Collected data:

····················

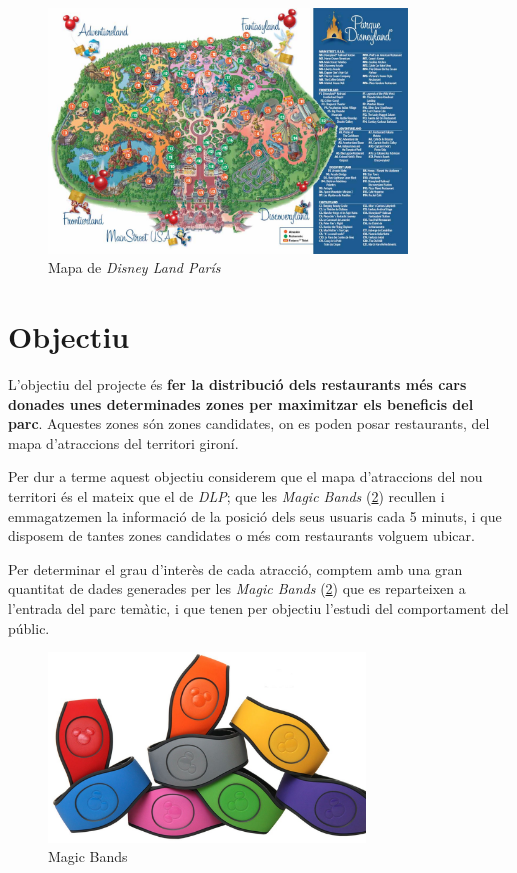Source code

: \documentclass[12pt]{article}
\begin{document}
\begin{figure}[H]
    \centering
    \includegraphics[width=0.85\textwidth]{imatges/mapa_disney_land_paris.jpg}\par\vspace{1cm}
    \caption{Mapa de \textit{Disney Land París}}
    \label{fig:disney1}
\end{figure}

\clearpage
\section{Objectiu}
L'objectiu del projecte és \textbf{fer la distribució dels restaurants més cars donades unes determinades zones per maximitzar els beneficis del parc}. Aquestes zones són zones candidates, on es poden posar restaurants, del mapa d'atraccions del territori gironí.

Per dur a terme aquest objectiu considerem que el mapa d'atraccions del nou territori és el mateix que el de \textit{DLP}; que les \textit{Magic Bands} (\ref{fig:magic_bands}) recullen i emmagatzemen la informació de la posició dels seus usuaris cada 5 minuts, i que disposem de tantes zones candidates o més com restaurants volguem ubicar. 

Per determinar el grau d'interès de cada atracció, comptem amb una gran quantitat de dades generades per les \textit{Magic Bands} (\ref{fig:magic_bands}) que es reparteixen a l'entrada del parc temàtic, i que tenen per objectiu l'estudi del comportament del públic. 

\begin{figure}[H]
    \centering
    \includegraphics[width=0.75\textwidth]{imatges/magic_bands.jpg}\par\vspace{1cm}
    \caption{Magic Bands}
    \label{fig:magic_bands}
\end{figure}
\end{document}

····················

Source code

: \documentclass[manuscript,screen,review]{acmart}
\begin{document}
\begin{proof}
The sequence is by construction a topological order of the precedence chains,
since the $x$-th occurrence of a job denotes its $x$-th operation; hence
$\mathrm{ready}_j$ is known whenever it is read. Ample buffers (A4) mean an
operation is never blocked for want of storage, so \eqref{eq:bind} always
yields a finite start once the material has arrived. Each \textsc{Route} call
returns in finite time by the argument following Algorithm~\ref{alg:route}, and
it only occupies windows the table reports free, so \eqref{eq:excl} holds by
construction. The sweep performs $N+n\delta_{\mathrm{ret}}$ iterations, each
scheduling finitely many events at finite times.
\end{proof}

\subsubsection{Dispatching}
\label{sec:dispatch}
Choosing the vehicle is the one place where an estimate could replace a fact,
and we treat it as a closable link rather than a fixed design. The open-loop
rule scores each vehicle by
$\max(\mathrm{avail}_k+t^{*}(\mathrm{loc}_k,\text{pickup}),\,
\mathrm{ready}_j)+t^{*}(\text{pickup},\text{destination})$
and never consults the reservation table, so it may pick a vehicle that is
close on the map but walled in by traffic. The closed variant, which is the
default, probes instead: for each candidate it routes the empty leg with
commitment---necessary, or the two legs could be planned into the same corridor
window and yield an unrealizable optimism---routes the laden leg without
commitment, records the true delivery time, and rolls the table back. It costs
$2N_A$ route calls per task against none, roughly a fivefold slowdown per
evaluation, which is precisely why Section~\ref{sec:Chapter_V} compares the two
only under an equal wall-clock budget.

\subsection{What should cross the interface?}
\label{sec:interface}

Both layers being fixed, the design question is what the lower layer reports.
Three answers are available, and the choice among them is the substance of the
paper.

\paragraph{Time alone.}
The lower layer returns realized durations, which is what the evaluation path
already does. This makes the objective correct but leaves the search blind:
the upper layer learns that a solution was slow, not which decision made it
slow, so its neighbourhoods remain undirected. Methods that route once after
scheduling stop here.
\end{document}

····················

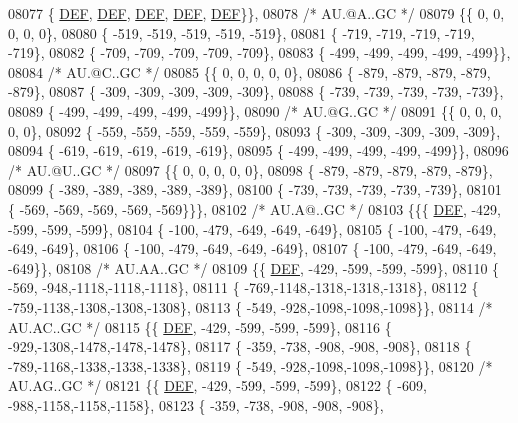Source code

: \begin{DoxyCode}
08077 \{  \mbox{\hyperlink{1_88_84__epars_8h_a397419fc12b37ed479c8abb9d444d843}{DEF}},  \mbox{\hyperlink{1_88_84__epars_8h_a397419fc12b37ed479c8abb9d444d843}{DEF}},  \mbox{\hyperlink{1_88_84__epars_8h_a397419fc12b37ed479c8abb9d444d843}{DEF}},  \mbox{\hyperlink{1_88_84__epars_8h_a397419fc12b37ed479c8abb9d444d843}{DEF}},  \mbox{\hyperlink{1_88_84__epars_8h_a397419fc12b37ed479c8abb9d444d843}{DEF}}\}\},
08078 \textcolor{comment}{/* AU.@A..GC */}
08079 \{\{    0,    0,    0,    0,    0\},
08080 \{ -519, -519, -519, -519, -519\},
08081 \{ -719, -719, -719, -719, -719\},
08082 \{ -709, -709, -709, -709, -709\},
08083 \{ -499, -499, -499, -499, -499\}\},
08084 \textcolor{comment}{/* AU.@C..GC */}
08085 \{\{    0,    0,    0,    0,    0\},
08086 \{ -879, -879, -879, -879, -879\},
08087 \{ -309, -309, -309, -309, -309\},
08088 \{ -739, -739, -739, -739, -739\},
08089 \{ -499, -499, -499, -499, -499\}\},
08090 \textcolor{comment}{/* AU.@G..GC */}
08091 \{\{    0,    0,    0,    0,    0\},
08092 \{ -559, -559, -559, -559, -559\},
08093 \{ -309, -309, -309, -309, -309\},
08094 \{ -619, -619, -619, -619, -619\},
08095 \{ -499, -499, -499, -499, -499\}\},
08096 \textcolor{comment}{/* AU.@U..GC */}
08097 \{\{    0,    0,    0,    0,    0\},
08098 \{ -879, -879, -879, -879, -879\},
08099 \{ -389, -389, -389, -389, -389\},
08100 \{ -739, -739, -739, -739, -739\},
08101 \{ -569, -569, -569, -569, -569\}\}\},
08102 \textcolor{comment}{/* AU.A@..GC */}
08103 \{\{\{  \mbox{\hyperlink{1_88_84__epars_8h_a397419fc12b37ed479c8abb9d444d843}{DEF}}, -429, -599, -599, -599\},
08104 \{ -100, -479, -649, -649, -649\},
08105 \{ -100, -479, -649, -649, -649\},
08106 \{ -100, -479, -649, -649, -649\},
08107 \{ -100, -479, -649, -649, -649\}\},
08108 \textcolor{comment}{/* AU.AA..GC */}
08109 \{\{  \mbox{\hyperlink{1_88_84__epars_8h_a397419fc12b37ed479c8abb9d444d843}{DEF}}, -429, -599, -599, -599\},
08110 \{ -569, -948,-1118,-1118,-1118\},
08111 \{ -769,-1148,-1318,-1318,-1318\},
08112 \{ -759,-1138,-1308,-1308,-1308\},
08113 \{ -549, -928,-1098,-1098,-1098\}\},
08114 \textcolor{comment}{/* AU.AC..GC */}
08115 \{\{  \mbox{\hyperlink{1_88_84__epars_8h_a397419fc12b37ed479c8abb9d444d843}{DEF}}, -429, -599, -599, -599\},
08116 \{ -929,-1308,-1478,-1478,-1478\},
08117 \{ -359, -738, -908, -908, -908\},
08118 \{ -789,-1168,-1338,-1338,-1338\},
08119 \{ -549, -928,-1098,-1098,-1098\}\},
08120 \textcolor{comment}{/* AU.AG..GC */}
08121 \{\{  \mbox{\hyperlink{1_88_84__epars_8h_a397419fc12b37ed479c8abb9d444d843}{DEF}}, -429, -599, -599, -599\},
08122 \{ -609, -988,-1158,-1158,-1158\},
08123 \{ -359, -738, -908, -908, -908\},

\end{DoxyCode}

····················

▶ _Work order_:
Show a copy of each line from the data that includes the word "caption".

▶ _Written answer_:
    \caption{Mapa de \textit{Disney Land París}}
    \caption{Magic Bands}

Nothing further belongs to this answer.